Project's title: DACIAN GOLD AND SILVER PROJECT PN-II-ID-PCE-2011-3-0078
Scientific context and motivation.
The application of the atomic and nuclear techniques in the study of archaeological objects gives the historian or the archaeologist materials information that can help the understanding of the way of life during the ancient times. This knowledge is necessary to test the authenticity and provenance of artifacts and to prepare and carry out the necessary restorations. All these objectives are common to the very large community of people working in the field of archaeometry, i.e. the application of science to art and archaeology . In the case of investigating metallic artifacts, the domain is called archaeometallurgy . For all these research activities it is important to emphasize that the multidisciplinary community of action is essential, putting together physicists, chemists, archaeologists, numismatists, historians, geologists and conservators from different laboratories, institutions and museums.
We intend to perform, using some of the most advanced spectrometric techniques, compositional analyses elemental, layers structure (e.g. gilding, silvering, tinning), micro-inclusions (PGE elements, Sn, Sb, Te, Pb etc in gold samples) on ancient (Geto-Dacian, Geto-Thracian, Greek classical, Hellenistic, Roman) gold and silver objects (coins included) from Romanian Museums. The obtained information will provide essential clues for provenance-authentication studies of the objects:
Political, commercial, military aspects - goldsmiths and minting workshops, trade routes, payments, looting and significance (spiritual or material) of gold and silver objects can be also cleared by such compositional analyses.
Method and approach.
Trace elements are more significant for provenance of archaeological metallic artifacts than the main components (20, 21, 22, 23, 24). For gold, the most promising elements are Platinum Group Elements (PGE), Sn, Te, Sb, Hg, Pb. For ancient gold artifacts (jewelry and coins) found on Romania s territory, the very possible use of Carpathian gold must be considered (25). Such studies involve the compositional study of both artifacts and Carpathian native gold samples placer (gold sand or nuggets found in rivers bed) and primary (gold obtained from mining), to determine the fingerprints of gold from this geological area. Literature published information about other antiquity-relevant gold sources Anatolia, Macedonia, today Bulgaria, must be also obtained. Similar analyses will be performed on silver artifacts (coins, adornments, toreutics) to determine silver provenance (Au, Bi, Sb trace elements), alloying technologies (Cu, Pb), plating and silvering (amalgamation, thin foil on bronze core, etc) forgeries (26, 27). The analysis of archaeological objects will be performed mainly by XRF (X-Ray Fluorescence) spectrometers, a total non-destructive procedure, but with a reduced sensitivity for trace elements in the ppm (parts per million) region. For a better sensitivity we intend to use a very new advanced technique LA-ICP-MS Laser Ablation Inductively Coupled Mass Spectrometry (28, 29), based on a new Perkin-Elmer equipment (Laser Nd 213 nm) which will start to work in our Department in 2012. The investigation of small fragments of geological native Carpathian gold is performed using micro Proton Induced X-ray Emission (micro-PIXE) technique and micro Synchrotron Radiation X-Ray Fluorescence (micro SR-XRF). Taking into account the reduced size of the native gold samples, especially for the ones coming from placers - several hundreds µm in diameter, the micro-analysis was strongly required. In special cases, when a practically non-invasive sampling procedure (100 to 300 microns diameter samples) will be accepted, micro-PIXE and micro-SR-XRF will be also used for archaeological objects.
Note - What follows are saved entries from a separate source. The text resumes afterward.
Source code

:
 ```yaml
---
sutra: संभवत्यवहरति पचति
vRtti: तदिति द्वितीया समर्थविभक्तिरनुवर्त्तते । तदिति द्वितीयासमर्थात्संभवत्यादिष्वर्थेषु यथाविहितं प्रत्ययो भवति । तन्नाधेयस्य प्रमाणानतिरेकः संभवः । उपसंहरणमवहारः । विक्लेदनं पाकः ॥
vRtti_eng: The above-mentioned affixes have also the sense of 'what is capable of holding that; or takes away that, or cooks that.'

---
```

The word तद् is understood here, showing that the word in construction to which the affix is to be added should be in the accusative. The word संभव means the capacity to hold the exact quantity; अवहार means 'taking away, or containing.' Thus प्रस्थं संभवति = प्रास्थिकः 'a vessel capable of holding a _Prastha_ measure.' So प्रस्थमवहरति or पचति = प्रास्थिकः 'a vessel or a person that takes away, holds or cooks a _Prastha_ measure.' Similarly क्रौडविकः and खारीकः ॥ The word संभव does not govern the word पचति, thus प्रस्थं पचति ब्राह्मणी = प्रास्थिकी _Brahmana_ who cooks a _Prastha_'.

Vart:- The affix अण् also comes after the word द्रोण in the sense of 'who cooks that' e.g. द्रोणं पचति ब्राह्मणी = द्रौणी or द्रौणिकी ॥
Brief description of the analytical methods
For the X-MET 3000TX XRF Portable Spectrometer, the exciting X-ray beam is generated by a 40 kV tube with Rh anode. The detection system is a PIN silicon diode detector with Peltier cooling. The resolution of the detector is 270 eV for the Ka line of Mn (5.89 keV). The measurement spot size is about 30 mm2.The X-MET XRF analyzer has a Hewlett-Packard (HP) iPAQ personal data assistant (PDA) for software management and data storage.
The stationary SPECTRO MIDEX spectrometer has a 50 kV Mo-anode tube and a Peltier cooled Si drift chamber detector, with 170 eV resolution for the Ka line of Mn (5.89 keV). The typical diameter of the measurement spot is 0.7 mm, but it can be optimized for different tasks to 0.2 mm, 0.6 mm, 1 mm or 2 mm with four integrated - software controlled collimators. A double video system with different magnifications is used to determine the exact measurement position in the large sample chamber.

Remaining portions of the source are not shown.